On dit souvent que les kiseang possèdent le corps des basses classes mais l'esprit des aristocrates[14].

Toutes les kisaeng ne se livrent pas au commerce du sexe. De nombreux témoignages font état de kisaeng se spécialisant spécifiquement dans les arts, la musique, la poésie et les techniques de conversation.

Carrière modifier

Jeune kisaeng recevant une instruction musicale, vers 1910

La carrière d'une kisaeng est généralement courte : elle commence vers 16-17 ans pour finir à l'âge de 22 ans[15]. Seules quelques kisaeng peuvent continuer à travailler au-delà de cet âge[15]. C'est donc pour cela que l'entraînement commence très tôt, à l'âge d'environ 8 ans[16]. Toutes les kisaeng, même celles qui ne pratiquent plus leur métier, doivent se retirer à l'âge de 50 ans, conformément à la loi. Une kisaeng de renom peut finir sa carrière en devenant la concubine d'un de ses clients. Toutefois, ce cas reste très rare. La kisaeng choisit souvent d'ouvrir son propre commerce, comme des tavernes par exemple[7],[9].

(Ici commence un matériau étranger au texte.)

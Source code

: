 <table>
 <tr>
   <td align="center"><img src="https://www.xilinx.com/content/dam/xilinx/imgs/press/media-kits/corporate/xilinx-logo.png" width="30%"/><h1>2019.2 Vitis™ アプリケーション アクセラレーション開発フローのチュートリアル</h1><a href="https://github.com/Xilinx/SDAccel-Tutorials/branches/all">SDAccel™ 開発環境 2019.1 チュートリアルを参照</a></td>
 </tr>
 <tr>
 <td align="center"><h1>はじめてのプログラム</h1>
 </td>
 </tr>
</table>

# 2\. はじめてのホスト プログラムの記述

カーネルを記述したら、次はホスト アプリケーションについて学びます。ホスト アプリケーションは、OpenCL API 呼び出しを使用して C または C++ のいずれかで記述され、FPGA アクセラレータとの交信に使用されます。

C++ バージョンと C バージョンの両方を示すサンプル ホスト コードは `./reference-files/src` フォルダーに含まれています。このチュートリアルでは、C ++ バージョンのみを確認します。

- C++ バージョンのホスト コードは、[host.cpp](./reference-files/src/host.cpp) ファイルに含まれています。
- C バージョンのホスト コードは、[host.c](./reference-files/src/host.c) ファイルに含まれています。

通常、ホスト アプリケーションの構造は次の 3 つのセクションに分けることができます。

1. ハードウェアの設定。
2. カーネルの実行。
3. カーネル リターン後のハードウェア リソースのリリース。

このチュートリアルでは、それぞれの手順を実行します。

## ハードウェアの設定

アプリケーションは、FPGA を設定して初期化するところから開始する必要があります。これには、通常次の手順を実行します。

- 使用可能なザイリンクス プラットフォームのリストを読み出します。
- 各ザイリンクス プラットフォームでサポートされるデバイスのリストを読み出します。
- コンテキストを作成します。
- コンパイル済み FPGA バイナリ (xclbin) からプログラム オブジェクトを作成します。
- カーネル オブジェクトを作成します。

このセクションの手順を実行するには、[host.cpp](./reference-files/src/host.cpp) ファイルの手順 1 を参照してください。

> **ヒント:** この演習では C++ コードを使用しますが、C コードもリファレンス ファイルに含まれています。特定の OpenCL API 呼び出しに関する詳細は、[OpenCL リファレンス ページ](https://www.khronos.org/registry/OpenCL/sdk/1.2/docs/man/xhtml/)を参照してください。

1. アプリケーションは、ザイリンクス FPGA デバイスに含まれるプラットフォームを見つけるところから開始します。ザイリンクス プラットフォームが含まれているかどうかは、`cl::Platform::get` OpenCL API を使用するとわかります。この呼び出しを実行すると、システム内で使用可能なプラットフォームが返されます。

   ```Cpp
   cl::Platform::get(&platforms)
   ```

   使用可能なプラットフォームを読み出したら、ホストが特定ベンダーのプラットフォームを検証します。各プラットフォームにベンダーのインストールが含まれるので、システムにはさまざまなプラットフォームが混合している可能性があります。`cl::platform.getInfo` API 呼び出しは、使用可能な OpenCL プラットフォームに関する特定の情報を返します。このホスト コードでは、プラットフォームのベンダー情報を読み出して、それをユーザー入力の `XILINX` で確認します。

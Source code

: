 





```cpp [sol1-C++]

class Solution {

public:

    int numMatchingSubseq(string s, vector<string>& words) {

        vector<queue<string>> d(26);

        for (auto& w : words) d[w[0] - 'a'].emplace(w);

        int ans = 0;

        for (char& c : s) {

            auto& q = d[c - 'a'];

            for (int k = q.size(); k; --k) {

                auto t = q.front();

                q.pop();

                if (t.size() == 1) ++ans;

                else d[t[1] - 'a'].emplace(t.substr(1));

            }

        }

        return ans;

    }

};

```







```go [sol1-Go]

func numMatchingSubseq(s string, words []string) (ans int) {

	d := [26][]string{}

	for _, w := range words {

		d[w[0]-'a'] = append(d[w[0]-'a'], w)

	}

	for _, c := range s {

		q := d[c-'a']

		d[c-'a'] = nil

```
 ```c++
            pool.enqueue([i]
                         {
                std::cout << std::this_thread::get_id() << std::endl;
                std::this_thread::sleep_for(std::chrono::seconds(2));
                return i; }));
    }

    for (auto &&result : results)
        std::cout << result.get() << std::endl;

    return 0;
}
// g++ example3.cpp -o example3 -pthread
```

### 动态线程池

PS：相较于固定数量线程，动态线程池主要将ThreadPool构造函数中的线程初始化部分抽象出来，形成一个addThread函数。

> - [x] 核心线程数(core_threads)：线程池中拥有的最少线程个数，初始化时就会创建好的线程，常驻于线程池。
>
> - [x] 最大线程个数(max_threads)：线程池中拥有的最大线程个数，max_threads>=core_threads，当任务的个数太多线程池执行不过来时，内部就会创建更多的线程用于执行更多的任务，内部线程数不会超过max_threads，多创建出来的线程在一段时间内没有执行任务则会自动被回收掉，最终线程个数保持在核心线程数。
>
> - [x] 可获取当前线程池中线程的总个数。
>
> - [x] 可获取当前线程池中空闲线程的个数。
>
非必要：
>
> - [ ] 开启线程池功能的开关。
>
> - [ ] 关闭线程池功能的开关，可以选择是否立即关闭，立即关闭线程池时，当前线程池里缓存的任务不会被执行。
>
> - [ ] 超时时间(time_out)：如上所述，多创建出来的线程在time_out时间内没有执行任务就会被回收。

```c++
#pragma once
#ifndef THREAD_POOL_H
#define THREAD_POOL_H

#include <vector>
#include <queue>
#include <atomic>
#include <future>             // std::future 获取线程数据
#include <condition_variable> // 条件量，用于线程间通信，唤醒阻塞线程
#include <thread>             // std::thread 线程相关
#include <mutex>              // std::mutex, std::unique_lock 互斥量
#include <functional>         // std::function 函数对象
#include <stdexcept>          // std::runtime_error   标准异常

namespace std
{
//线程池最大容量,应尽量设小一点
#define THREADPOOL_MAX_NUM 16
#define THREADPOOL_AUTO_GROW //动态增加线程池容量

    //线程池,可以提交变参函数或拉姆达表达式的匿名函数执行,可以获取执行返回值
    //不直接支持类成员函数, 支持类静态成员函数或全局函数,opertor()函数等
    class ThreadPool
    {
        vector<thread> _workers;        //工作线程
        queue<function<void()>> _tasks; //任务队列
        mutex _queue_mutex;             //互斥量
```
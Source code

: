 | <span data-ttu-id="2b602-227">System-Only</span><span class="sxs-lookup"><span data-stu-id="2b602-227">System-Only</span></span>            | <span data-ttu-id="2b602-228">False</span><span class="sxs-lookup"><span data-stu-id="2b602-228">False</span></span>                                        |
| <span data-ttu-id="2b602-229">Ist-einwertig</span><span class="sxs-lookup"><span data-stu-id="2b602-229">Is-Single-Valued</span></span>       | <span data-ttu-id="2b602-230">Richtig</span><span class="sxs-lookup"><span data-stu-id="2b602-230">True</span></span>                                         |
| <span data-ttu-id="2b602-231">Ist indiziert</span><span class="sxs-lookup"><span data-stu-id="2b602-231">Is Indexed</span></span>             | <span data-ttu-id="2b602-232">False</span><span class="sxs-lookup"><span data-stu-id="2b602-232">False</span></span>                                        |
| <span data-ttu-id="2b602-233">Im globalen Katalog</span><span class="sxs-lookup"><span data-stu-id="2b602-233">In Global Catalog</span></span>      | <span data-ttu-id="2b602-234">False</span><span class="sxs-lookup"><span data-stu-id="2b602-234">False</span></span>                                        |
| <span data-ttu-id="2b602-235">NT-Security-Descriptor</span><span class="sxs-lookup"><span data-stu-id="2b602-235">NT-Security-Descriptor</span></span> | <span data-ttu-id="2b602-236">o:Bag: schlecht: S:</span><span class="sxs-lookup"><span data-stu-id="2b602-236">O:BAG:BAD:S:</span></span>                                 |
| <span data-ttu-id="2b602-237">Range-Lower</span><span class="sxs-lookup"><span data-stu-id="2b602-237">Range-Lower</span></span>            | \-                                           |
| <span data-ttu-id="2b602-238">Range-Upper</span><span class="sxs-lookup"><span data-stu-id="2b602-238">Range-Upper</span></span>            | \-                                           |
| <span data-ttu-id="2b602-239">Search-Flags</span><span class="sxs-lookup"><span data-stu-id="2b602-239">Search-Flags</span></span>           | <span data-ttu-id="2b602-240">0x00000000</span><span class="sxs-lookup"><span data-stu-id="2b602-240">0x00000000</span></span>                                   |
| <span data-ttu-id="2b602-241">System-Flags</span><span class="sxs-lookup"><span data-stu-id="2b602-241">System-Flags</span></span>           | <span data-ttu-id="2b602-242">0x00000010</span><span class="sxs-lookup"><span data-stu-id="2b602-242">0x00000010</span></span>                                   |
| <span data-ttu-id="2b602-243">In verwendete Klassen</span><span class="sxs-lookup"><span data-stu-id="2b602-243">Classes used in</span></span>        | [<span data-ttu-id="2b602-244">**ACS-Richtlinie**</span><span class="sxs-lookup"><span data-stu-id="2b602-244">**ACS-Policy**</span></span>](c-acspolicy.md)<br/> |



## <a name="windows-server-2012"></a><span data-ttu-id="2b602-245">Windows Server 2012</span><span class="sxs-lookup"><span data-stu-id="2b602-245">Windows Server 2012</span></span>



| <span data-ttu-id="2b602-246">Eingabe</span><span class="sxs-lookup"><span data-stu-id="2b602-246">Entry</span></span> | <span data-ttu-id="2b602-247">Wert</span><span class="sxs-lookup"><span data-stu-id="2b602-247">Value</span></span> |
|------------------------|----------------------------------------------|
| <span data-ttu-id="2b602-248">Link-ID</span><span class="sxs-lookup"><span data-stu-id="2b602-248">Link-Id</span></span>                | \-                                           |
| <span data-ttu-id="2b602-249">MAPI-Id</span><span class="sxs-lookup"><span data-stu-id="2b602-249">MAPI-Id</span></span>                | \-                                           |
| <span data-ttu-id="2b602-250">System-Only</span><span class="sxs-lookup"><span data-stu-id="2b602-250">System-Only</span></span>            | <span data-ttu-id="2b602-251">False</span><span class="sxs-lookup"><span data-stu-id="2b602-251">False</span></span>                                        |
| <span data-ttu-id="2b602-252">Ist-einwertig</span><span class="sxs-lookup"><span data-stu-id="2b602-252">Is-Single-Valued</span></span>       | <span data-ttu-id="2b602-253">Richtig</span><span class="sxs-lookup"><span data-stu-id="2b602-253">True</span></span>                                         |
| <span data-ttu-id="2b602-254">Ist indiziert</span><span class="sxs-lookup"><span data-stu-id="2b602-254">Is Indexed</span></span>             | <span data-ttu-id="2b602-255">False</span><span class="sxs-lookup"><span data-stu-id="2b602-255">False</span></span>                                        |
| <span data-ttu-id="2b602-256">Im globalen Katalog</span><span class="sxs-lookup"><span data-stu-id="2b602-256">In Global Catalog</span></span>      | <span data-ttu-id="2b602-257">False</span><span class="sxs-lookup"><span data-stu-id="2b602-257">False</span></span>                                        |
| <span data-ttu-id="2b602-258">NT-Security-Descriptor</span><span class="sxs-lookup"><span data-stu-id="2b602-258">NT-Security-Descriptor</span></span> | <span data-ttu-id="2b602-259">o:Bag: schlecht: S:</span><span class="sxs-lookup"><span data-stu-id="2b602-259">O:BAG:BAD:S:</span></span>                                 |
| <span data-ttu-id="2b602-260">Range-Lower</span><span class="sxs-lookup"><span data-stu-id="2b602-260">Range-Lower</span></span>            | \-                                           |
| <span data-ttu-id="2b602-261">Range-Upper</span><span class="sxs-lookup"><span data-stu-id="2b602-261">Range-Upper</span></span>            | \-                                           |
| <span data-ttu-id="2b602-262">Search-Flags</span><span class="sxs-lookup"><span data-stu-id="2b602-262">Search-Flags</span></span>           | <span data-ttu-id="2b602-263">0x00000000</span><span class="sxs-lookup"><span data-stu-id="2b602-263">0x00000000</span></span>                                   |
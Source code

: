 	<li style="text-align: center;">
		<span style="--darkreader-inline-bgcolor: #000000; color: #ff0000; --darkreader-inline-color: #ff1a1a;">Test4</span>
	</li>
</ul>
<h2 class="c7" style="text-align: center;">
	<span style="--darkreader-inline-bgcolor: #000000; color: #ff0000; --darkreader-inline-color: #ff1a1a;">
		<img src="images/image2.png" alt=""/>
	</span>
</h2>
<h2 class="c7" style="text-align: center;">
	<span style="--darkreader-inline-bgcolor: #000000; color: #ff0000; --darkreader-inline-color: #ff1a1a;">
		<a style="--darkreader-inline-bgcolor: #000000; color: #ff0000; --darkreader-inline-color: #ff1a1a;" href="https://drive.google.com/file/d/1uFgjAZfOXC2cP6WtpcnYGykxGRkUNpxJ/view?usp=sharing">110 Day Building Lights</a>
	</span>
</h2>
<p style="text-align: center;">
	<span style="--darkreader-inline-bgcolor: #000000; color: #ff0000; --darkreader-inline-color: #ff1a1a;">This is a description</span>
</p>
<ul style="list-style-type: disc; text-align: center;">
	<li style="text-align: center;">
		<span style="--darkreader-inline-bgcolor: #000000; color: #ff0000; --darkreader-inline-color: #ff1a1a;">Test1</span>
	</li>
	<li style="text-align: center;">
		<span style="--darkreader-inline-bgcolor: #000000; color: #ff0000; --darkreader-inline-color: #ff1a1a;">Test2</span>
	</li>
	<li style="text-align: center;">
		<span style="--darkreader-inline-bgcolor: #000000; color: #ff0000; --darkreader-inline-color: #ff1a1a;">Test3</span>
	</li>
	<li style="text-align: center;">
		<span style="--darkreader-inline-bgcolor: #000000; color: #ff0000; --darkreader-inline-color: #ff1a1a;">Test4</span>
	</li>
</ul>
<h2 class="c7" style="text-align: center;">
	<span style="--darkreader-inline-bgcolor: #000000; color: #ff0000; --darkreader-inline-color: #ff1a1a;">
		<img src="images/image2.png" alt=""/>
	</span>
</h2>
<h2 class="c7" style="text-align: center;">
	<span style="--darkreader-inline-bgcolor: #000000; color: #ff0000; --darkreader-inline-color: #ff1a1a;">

À la fin de la période Joseon, un système hiérarchisé à trois niveaux s'est mis en place dans le milieu des kisaeng [17]:

  • Haengsu (hangul 행수, hanja 行首) : le plus haut rang. Il regroupe les kisaeng qui dansent et chantent aux banquets des classes les plus élevées. Elles arrêtent leur art après l'âge de 30 ans[18],[17]. Néanmoins, elles peuvent se reconvertir en couturière ou encore travailler dans la médecine jusqu'à l'âge de 50 ans[18]. Elles ne reçoivent leurs clients qu'en fonction de leur volonté. La plupart des kisaeng de la cour font partie du haengsu, elles sont aussi appelées seonsang (hangeul 선상, hanja 選上)[18] et sont responsables des apprenties.
  • Samsu (hangul 삼수, hanja 三首) : le rang le plus bas. Les kisaeng du samsu ont l'interdiction formelle de pratiquer les danses et les chants des kisaeng du haengsu[19].

Ce système hiérarchisé s'est totalement effondré à la fin du XIXe siècle[20].

Au cours de sa carrière, une kisaeng peut amasser des fortunes considérables. Cependant, cela reste rare. Une kisaeng doit subvenir elle-même à ses propres besoins, qu'il s'agisse de nourriture, parures et vêtements, et autres maquillages[21].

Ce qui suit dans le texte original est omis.